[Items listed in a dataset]
Segment Open
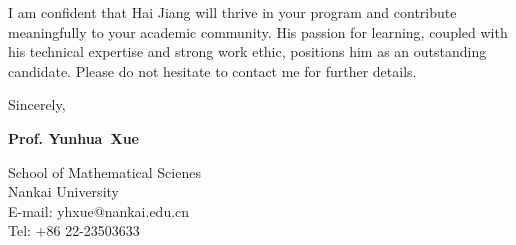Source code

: \documentclass{article}
\begin{document}
I am confident that Hai Jiang will thrive in your program and contribute meaningfully to your academic community. 
His passion for learning, coupled with his technical expertise and strong work ethic, 
positions him as an outstanding candidate. 
Please do not hesitate to contact me for further details.

 


\bigskip %

Sincerely,
\vspace{30pt} %

\textbf{Prof. Yunhua~Xue}\\
\vspace{20pt}

School of Mathematical Scienes\\
Nankai University\\
E-mail: yhxue@nankai.edu.cn~ \\ 
Tel: +86 22-23503633


\end{document}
Segment Closed
Could you output the lines above exactly, with no pictures included?

#### Exercise result
Source code

: \documentclass{article}
\begin{document}
I am confident that Hai Jiang will thrive in your program and contribute meaningfully to your academic community. 
His passion for learning, coupled with his technical expertise and strong work ethic, 
positions him as an outstanding candidate. 
Please do not hesitate to contact me for further details.

 


\bigskip %

Sincerely,
\vspace{30pt} %

\textbf{Prof. Yunhua~Xue}\\
\vspace{20pt}

School of Mathematical Scienes\\
Nankai University\\
E-mail: yhxue@nankai.edu.cn~ \\ 
Tel: +86 22-23503633


\end{document}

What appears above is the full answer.